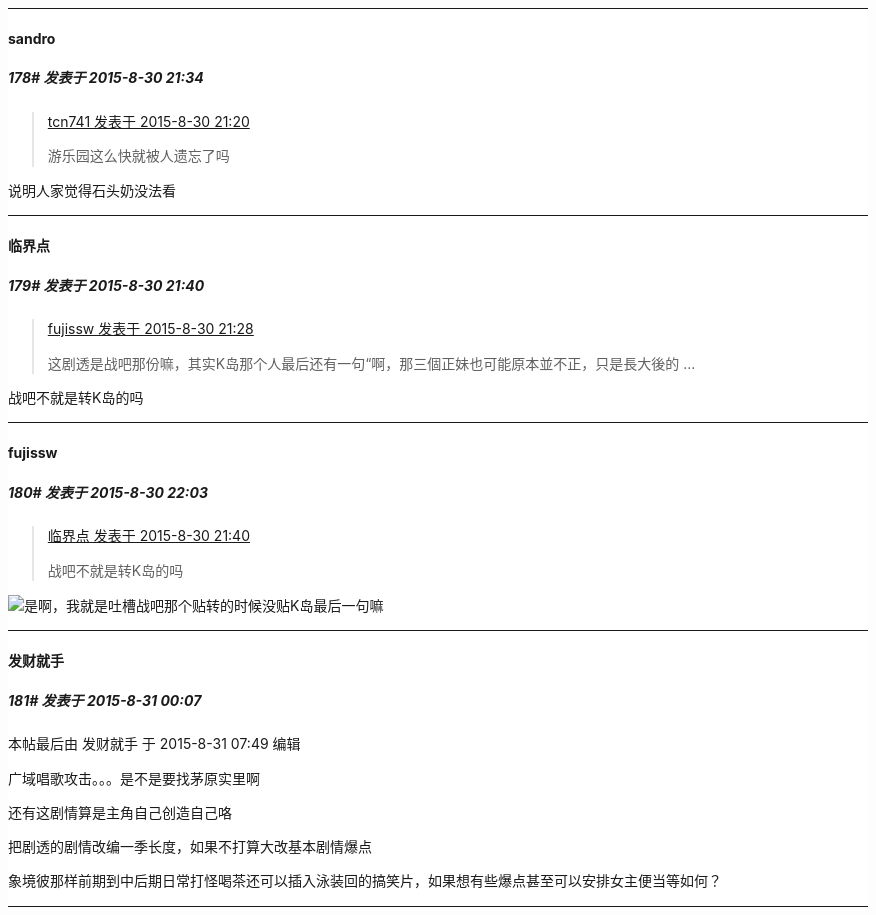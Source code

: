 
-----

####  sandro  
##### 178#       发表于 2015-8-30 21:34


<blockquote><a href="httphttps://bbs.saraba1st.com/2b/forum.php?mod=redirect&amp;goto=findpost&amp;pid=30017341&amp;ptid=1146412" target="_blank">tcn741 发表于 2015-8-30 21:20</a>

游乐园这么快就被人遗忘了吗</blockquote>
说明人家觉得石头奶没法看


-----

####  临界点  
##### 179#       发表于 2015-8-30 21:40


<blockquote><a href="httphttps://bbs.saraba1st.com/2b/forum.php?mod=redirect&amp;goto=findpost&amp;pid=30017399&amp;ptid=1146412" target="_blank">fujissw 发表于 2015-8-30 21:28</a>

这剧透是战吧那份嘛，其实K岛那个人最后还有一句“啊，那三個正妹也可能原本並不正，只是長大後的 ...</blockquote>
战吧不就是转K岛的吗


-----

####  fujissw  
##### 180#       发表于 2015-8-30 22:03


<blockquote><a href="httphttps://bbs.saraba1st.com/2b/forum.php?mod=redirect&amp;goto=findpost&amp;pid=30017465&amp;ptid=1146412" target="_blank">临界点 发表于 2015-8-30 21:40</a>

战吧不就是转K岛的吗</blockquote>
<img src="https://static.saraba1st.com/image/smiley/face/119.gif" referrerpolicy="no-referrer">是啊，我就是吐槽战吧那个贴转的时候没贴K岛最后一句嘛


-----

####  发财就手  
##### 181#       发表于 2015-8-31 00:07


 本帖最后由 发财就手 于 2015-8-31 07:49 编辑 

广域唱歌攻击。。。是不是要找茅原实里啊


还有这剧情算是主角自己创造自己咯

把剧透的剧情改编一季长度，如果不打算大改基本剧情爆点

象境彼那样前期到中后期日常打怪喝茶还可以插入泳装回的搞笑片，如果想有些爆点甚至可以安排女主便当等如何？


-----

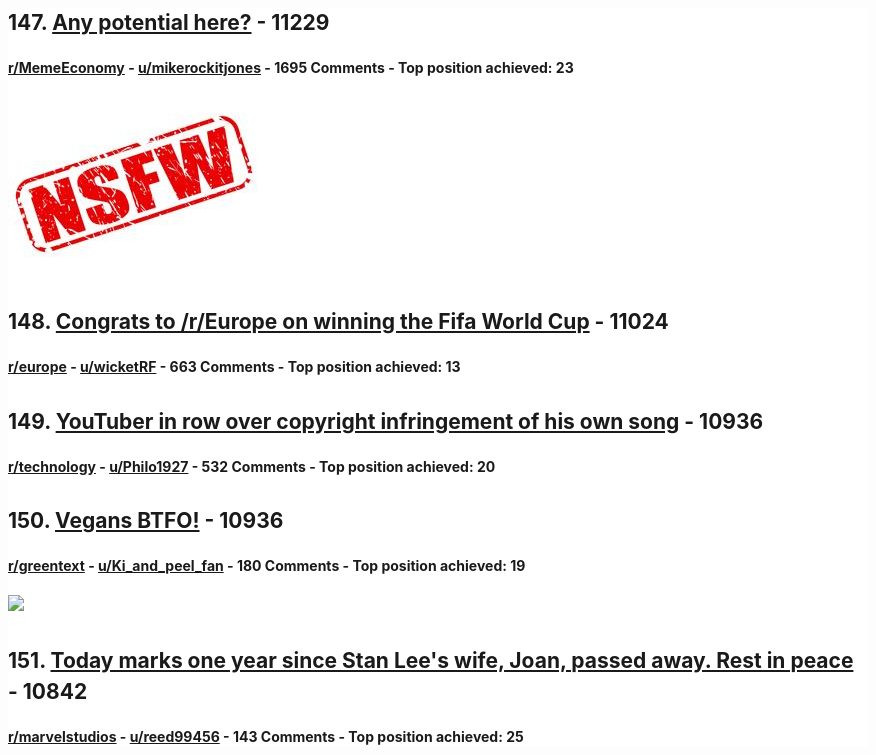 ## 147. [Any potential here?](http://reddit.com/r/MemeEconomy/comments/8wkwn2/any_potential_here/) - 11229
#### [r/MemeEconomy](http://reddit.com/r/MemeEconomy) - [u/mikerockitjones](http://reddit.com/u/mikerockitjones) - 1695 Comments - Top position achieved: 23

<a href="https://i.redd.it/vqj1vh2khc811.jpg"><img src="https://github.com/mgerb/top-of-reddit/raw/master/nsfw.jpg"></img></a>

## 148. [Congrats to /r/Europe on winning the Fifa World Cup](http://reddit.com/r/europe/comments/8wn5ba/congrats_to_reurope_on_winning_the_fifa_world_cup/) - 11024
#### [r/europe](http://reddit.com/r/europe) - [u/wicketRF](http://reddit.com/u/wicketRF) - 663 Comments - Top position achieved: 13

## 149. [YouTuber in row over copyright infringement of his own song](http://reddit.com/r/technology/comments/8wk4mw/youtuber_in_row_over_copyright_infringement_of/) - 10936
#### [r/technology](http://reddit.com/r/technology) - [u/Philo1927](http://reddit.com/u/Philo1927) - 532 Comments - Top position achieved: 20

## 150. [Vegans BTFO!](http://reddit.com/r/greentext/comments/8wj59w/vegans_btfo/) - 10936
#### [r/greentext](http://reddit.com/r/greentext) - [u/Ki_and_peel_fan](http://reddit.com/u/Ki_and_peel_fan) - 180 Comments - Top position achieved: 19

<a href="https://i.redd.it/rxv4xrep6b811.jpg"><img src="https://b.thumbs.redditmedia.com/cEskii2YkP0GBx37de9AXB5j8QzfStmDEP6qS2fAb3c.jpg"></img></a>

## 151. [Today marks one year since Stan Lee's wife, Joan, passed away. Rest in peace](http://reddit.com/r/marvelstudios/comments/8wno2p/today_marks_one_year_since_stan_lees_wife_joan/) - 10842
#### [r/marvelstudios](http://reddit.com/r/marvelstudios) - [u/reed99456](http://reddit.com/u/reed99456) - 143 Comments - Top position achieved: 25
▬▬▬
WORK ORDER — Omit every picture, then reproduce the rest of the listing exactly.

ANSWER SECTION —
Source code

: 
-----

####  sandro  
##### 178#       发表于 2015-8-30 21:34


<blockquote><a href="httphttps://bbs.saraba1st.com/2b/forum.php?mod=redirect&amp;goto=findpost&amp;pid=30017341&amp;ptid=1146412" target="_blank">tcn741 发表于 2015-8-30 21:20</a>

游乐园这么快就被人遗忘了吗</blockquote>
说明人家觉得石头奶没法看


-----

####  临界点  
##### 179#       发表于 2015-8-30 21:40


<blockquote><a href="httphttps://bbs.saraba1st.com/2b/forum.php?mod=redirect&amp;goto=findpost&amp;pid=30017399&amp;ptid=1146412" target="_blank">fujissw 发表于 2015-8-30 21:28</a>

这剧透是战吧那份嘛，其实K岛那个人最后还有一句“啊，那三個正妹也可能原本並不正，只是長大後的 ...</blockquote>
战吧不就是转K岛的吗


-----

####  fujissw  
##### 180#       发表于 2015-8-30 22:03


<blockquote><a href="httphttps://bbs.saraba1st.com/2b/forum.php?mod=redirect&amp;goto=findpost&amp;pid=30017465&amp;ptid=1146412" target="_blank">临界点 发表于 2015-8-30 21:40</a>

战吧不就是转K岛的吗</blockquote>
<img src="https://static.saraba1st.com/image/smiley/face/119.gif" referrerpolicy="no-referrer">是啊，我就是吐槽战吧那个贴转的时候没贴K岛最后一句嘛


-----

####  发财就手  
##### 181#       发表于 2015-8-31 00:07


 本帖最后由 发财就手 于 2015-8-31 07:49 编辑 

广域唱歌攻击。。。是不是要找茅原实里啊


还有这剧情算是主角自己创造自己咯

把剧透的剧情改编一季长度，如果不打算大改基本剧情爆点

象境彼那样前期到中后期日常打怪喝茶还可以插入泳装回的搞笑片，如果想有些爆点甚至可以安排女主便当等如何？


-----

 ## 147. [Any potential here?](http://reddit.com/r/MemeEconomy/comments/8wkwn2/any_potential_here/) - 11229
#### [r/MemeEconomy](http://reddit.com/r/MemeEconomy) - [u/mikerockitjones](http://reddit.com/u/mikerockitjones) - 1695 Comments - Top position achieved: 23

<a href="https://i.redd.it/vqj1vh2khc811.jpg"><img src="https://github.com/mgerb/top-of-reddit/raw/master/nsfw.jpg"></img></a>

## 148. [Congrats to /r/Europe on winning the Fifa World Cup](http://reddit.com/r/europe/comments/8wn5ba/congrats_to_reurope_on_winning_the_fifa_world_cup/) - 11024
#### [r/europe](http://reddit.com/r/europe) - [u/wicketRF](http://reddit.com/u/wicketRF) - 663 Comments - Top position achieved: 13

## 149. [YouTuber in row over copyright infringement of his own song](http://reddit.com/r/technology/comments/8wk4mw/youtuber_in_row_over_copyright_infringement_of/) - 10936
#### [r/technology](http://reddit.com/r/technology) - [u/Philo1927](http://reddit.com/u/Philo1927) - 532 Comments - Top position achieved: 20

## 150. [Vegans BTFO!](http://reddit.com/r/greentext/comments/8wj59w/vegans_btfo/) - 10936
#### [r/greentext](http://reddit.com/r/greentext) - [u/Ki_and_peel_fan](http://reddit.com/u/Ki_and_peel_fan) - 180 Comments - Top position achieved: 19

<a href="https://i.redd.it/rxv4xrep6b811.jpg"><img src="https://b.thumbs.redditmedia.com/cEskii2YkP0GBx37de9AXB5j8QzfStmDEP6qS2fAb3c.jpg"></img></a>

## 151. [Today marks one year since Stan Lee's wife, Joan, passed away. Rest in peace](http://reddit.com/r/marvelstudios/comments/8wno2p/today_marks_one_year_since_stan_lees_wife_joan/) - 10842
#### [r/marvelstudios](http://reddit.com/r/marvelstudios) - [u/reed99456](http://reddit.com/u/reed99456) - 143 Comments - Top position achieved: 25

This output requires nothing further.